The Truth Will Out, Part II: gay marriage gains acceptance in California

Three years ago, I wrote an article on my old blog (reprinted below) predicting that America was on the path to acceptance of gay marriage.

A survey released today by the Field Poll reveals that 51 percent of California voters believe that same-sex marriage should be legal, while only 42 percent say it should not. This is the first time that a majority has favored same-sex marriage in the more than three decades that the poll has been tracking the issue. Support is sharply higher among younger voters, with 68 percent of those ages 18-29 approving and only 25 percent against.

The survey comes on the heels of a California Supreme Court decision that the state constitution guarantees the fundamental right or every person to marry the partner of his or her choice, regardless of that partner's gender. Most Californians are supporting the decision. As I predicted in 2005, it was only a matter of time.

The Truth Will Out: Why Gay Marriage Will Be Accepted in America
April 1, 2005
Throughout American history, those in the majority have, through both legal and institutional means, sought to keep minorities in check. They have done this most consistently by denying rights to minorities that the majority itself enjoys, based on the idea that minorities are inferior.Consider these examples, drawn from five hundred years of American history, of times when the majority has said to the minority: "We will enjoy certain rights. You, the minority, are not our equals. Therefore, you will not enjoy the same rights."
Religious freedom: The Puritans of the 17th century tolerated no dissent from dogma.
The Federalists: Many of our Founding Fathers believed only property holders should vote.
Race in America: Whites believed first in ownership of blacks, then in the watered-down slavery of segregation and denial of voting and economic rights.
Women: First they were property, then they were citizens who couldn't vote, then they were equal citizens but legally discriminated against in the workplace.
Rights of Native Americans: Are you kidding me?
Interracial marriage: No mongrelization of the races, please.

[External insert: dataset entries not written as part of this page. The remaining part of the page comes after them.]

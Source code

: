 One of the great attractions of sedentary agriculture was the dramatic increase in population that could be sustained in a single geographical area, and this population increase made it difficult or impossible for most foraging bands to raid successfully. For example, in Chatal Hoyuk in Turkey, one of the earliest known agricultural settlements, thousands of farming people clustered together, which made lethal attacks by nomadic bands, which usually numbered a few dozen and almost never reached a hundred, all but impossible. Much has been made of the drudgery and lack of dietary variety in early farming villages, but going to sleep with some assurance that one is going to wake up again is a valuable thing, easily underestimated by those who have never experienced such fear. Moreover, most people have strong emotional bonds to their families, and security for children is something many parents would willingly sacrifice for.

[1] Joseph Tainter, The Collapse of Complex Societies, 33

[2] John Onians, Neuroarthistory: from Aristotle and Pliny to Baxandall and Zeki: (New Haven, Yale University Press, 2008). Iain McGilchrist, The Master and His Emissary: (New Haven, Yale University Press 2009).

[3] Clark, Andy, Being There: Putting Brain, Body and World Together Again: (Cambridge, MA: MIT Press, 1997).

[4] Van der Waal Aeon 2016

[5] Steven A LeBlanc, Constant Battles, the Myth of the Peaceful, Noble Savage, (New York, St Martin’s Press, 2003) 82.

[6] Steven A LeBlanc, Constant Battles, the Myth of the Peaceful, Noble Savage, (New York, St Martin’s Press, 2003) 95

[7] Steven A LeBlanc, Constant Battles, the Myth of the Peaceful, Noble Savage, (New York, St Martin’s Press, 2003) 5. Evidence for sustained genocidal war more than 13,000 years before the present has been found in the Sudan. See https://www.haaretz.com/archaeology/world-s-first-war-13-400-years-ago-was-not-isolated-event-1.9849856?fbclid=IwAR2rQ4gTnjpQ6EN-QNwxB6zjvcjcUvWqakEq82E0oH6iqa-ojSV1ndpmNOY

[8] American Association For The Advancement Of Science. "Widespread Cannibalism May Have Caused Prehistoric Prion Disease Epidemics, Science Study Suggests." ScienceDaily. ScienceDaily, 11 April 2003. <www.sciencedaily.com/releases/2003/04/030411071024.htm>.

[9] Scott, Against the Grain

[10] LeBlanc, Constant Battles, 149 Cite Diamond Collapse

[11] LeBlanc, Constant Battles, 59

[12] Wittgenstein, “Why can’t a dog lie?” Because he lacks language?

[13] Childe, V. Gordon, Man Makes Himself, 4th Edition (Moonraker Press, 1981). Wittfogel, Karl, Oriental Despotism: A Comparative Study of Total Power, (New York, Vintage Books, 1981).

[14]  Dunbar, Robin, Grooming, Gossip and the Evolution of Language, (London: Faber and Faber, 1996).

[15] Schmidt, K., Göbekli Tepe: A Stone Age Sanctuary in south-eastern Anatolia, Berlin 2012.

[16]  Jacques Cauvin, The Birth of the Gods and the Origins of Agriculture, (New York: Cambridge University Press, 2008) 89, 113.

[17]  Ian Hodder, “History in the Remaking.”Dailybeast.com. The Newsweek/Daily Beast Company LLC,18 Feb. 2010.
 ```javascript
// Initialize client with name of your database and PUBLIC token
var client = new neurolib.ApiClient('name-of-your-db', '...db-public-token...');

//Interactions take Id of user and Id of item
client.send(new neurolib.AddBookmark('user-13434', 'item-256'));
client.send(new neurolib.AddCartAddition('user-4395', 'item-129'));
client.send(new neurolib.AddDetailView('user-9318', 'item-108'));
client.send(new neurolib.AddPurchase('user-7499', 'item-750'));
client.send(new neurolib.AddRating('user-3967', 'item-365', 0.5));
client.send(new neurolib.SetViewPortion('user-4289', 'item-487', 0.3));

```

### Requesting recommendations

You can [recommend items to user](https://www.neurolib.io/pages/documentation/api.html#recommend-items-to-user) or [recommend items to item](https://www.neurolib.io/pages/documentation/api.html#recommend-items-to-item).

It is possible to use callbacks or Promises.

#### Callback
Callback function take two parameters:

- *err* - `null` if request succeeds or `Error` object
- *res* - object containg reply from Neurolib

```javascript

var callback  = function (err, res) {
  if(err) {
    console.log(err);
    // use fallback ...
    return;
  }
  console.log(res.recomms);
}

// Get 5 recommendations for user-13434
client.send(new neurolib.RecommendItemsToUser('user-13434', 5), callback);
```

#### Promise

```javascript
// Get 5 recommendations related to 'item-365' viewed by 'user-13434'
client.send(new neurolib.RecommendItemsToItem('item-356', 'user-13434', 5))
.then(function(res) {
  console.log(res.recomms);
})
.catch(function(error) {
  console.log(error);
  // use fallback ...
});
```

Ask the average American today how he or she feels about these prejudices of the past, and you might get the response, "Those people in olden times, you see, they didn't know any better."
Ask a more astute American, and (especially if he's me), he might say, "Wealthy, white, heterosexual men of Protestant religion and Northern European descent have always been the power elite in America. They have always passed laws that play on peoples' prejudices to ensure that the existing power structure is maintained."
Today, the majority of Americans are against gay marriage. Why? Some believe it is immoral (and even a form of mental illness). But they are a minority themselves. More common in America is the attitude expressed by Homer Simpson. When asked by his wife Marge what he has against gays, Homer replies, "You know! It's not…usual."Americans fear the societal change of gay rights because "it's not…usual."
Legal and societal acceptance of gay marriage is a very new idea. But the same thing will happen to the idea of gay marriage in this country as has happened will all previous minority rights issues:
1. Minorities and their advocates begin an active struggle for civil rights. The forces of reaction resist the change.
2. Over time, acceptance of these rights seems less radical as their advocacy is no longer a new idea and no longer represents a new, startling change.
3. People begin to realize that they have no rational reason for their prejudices, and thus they have no reason to deny the minority the rights of the majority.
To summarize, years from now, when every other developed nation in the world and a number of U.S. states have recognized the right to gay marriage, and Americans have had the chance to observe that it is not actually harmful to our societal institutions, their opposition to the idea will wither away.Gay marriage will become the law of the land. And nearly everyone will wonder why people were ever against it. It might not happen today, or even ten years from now. But anyone who thinks it's not going to happen doesn't know much about America.